Harlin Lee, assistant professor at SDSS with affiliations in the computer science and mathematics departments in the College of Arts and Sciences, said that collaboration helps generate progress beyond a single academic field.
“You don’t want to do just math sitting in your office and have it never see the light of the day,” Lee said. “You want to be working with experts in other scientific or social science domains. You want to advance the theory and methods of data science while also advancing how it’s used outside your immediate field.”
In recent interviews about their first year at SDSS, Lee, McAvoy and Olivella shared thoughts about the school, the opportunity to teach students and how data science impacts people in important or unexpected ways.
What does the “and Society” part of the school’s name mean to you?
- Olivella: “I think the school wants to emphasize that when we think about data science, we think of it in tandem with the human and social aspects of the discipline. The vast majority of applications of data science are designed to better understand people and their social interactions. For example, companies want to understand customers to put better products in front of them, or political candidates want to understand voters to run better campaigns. So leaving people out of the equation is to the detriment of the discipline.”
- McAvoy: “When I joined the school, I really liked the fact that this was part of the name. A lot of what I study centers around populations, and that’s essentially what our society is. I take a lot of inspiration from what we observe in populations and use tools of data science to translate that into a deeper understanding of how we interact with each other. To me, it’s about using the tools we have in data science to serve society.”
SDSS is offering its first undergraduate courses this fall (2024). Can you share a little bit about what you will be teaching?

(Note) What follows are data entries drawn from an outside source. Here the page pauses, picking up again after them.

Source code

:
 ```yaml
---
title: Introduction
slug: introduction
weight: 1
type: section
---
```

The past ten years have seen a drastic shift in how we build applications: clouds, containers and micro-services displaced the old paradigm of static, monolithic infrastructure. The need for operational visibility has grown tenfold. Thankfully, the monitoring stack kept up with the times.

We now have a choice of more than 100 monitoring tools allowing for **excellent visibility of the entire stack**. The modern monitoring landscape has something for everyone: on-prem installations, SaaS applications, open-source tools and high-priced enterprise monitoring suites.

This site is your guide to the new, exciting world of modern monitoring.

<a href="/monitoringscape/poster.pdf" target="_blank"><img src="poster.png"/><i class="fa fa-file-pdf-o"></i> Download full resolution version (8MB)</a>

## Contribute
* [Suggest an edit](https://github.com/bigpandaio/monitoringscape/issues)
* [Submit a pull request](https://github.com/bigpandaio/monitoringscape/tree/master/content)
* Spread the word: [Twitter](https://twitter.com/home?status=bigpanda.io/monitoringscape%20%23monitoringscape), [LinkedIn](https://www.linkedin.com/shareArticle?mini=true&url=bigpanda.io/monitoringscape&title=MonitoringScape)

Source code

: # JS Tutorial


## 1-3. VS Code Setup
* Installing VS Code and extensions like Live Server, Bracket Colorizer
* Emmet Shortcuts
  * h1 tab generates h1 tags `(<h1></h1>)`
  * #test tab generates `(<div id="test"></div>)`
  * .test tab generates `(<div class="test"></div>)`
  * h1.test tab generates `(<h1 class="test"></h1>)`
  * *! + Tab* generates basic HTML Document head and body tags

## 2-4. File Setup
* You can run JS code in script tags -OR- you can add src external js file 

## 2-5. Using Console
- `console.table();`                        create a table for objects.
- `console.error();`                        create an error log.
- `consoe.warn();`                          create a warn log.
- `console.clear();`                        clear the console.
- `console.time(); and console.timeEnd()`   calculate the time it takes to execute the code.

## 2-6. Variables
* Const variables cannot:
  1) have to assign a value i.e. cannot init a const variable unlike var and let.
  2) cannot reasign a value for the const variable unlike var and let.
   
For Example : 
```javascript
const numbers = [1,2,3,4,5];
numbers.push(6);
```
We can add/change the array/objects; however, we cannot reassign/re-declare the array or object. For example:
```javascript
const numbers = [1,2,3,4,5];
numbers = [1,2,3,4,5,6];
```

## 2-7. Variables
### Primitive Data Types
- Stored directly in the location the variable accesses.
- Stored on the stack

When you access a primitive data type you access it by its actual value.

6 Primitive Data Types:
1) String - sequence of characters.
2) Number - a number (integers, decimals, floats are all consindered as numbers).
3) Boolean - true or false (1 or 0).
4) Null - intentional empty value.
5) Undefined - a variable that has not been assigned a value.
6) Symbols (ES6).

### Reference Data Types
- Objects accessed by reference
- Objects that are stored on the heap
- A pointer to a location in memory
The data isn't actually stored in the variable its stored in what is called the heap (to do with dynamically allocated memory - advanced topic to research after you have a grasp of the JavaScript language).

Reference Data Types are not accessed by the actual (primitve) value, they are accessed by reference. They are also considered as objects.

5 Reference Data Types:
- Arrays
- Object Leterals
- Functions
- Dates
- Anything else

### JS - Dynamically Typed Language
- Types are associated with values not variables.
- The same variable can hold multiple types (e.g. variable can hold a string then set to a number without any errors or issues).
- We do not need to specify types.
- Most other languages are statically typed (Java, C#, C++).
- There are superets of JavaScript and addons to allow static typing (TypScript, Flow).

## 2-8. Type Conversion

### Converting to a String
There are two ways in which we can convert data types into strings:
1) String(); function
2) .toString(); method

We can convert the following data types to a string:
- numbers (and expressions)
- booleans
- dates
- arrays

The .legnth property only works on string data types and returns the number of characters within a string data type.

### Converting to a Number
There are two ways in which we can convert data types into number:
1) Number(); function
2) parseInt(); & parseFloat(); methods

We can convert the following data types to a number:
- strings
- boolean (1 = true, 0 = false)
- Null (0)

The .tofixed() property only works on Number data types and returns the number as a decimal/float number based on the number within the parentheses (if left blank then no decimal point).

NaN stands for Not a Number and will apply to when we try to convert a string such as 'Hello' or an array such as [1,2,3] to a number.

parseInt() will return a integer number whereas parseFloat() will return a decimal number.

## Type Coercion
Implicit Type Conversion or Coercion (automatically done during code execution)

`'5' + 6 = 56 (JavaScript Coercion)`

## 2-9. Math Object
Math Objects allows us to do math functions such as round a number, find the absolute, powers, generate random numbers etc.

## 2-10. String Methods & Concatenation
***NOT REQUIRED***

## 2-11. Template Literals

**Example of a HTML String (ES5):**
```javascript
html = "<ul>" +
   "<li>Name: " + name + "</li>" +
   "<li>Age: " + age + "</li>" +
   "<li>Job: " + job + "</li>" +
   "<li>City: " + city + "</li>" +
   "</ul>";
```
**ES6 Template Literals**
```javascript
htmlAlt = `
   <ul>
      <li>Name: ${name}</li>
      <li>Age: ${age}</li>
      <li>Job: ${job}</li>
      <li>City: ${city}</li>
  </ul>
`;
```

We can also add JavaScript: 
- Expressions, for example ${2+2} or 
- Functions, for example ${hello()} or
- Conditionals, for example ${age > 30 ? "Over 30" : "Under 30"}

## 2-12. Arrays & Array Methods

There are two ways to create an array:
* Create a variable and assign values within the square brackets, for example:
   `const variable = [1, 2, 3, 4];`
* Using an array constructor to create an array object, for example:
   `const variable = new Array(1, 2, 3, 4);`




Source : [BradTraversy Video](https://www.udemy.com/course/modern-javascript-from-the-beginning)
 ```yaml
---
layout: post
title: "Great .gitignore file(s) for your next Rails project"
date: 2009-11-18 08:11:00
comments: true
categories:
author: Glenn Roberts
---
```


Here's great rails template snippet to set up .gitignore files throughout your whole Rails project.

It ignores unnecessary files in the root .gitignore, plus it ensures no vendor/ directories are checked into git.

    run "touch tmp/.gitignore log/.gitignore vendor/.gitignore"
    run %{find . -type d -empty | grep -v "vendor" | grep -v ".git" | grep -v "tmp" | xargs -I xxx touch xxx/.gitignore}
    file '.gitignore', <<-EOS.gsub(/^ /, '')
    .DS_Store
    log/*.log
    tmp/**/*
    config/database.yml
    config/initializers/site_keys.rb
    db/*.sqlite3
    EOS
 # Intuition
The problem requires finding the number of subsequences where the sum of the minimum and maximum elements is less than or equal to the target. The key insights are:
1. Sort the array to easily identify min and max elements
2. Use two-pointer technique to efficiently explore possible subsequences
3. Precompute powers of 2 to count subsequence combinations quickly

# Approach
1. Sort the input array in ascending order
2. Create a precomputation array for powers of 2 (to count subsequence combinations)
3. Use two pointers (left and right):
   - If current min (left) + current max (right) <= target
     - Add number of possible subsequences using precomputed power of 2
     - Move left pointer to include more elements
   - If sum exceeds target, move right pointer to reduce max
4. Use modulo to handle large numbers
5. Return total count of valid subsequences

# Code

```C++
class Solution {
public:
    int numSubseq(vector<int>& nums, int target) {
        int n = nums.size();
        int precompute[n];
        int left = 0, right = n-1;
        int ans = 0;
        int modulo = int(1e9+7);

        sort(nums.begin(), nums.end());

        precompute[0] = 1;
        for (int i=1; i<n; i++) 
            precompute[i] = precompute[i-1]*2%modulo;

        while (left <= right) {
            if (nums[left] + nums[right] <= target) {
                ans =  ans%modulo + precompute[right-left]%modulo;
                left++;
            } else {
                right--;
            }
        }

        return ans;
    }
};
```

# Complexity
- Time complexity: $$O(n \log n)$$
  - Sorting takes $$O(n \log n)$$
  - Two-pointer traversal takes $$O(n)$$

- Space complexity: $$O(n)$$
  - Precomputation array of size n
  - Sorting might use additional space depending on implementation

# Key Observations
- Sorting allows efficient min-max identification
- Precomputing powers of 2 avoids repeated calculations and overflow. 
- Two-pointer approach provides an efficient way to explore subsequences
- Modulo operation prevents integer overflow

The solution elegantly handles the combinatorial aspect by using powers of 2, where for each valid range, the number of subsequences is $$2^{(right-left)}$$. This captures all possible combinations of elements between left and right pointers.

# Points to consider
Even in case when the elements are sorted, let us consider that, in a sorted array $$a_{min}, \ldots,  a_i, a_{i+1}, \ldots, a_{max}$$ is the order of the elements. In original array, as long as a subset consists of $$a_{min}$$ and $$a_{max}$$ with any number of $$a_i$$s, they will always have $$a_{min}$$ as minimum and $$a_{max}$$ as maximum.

- Lee: “Next semester, I’m teaching Intro to Data Science. Back in college, I actually changed my major and my whole career because of one introductory course. So I am very passionate about making this a good experience that is exciting and hands-on, and it’s not just the students sitting in a classroom and listening to me talk for an hour. We don’t expect you to have any computational knowledge. Just come with an appetite, and hopefully we’ll teach you enough to want to learn even more.”
Why is it important for students to learn about data science?
- McAvoy: “I think people use data and sometimes misinterpret it. So one example could be in baseball, where Player A has a higher batting average than Player B for five seasons in a row. It might surprise a lot of people, but it would be possible for Player B to have the higher average overall. We’ve seen court cases and other areas where this idea was very important. So even if you’re not opening up a computer and running a lot of tests or writing code, it’s important to understand that paradoxes like that can exist.”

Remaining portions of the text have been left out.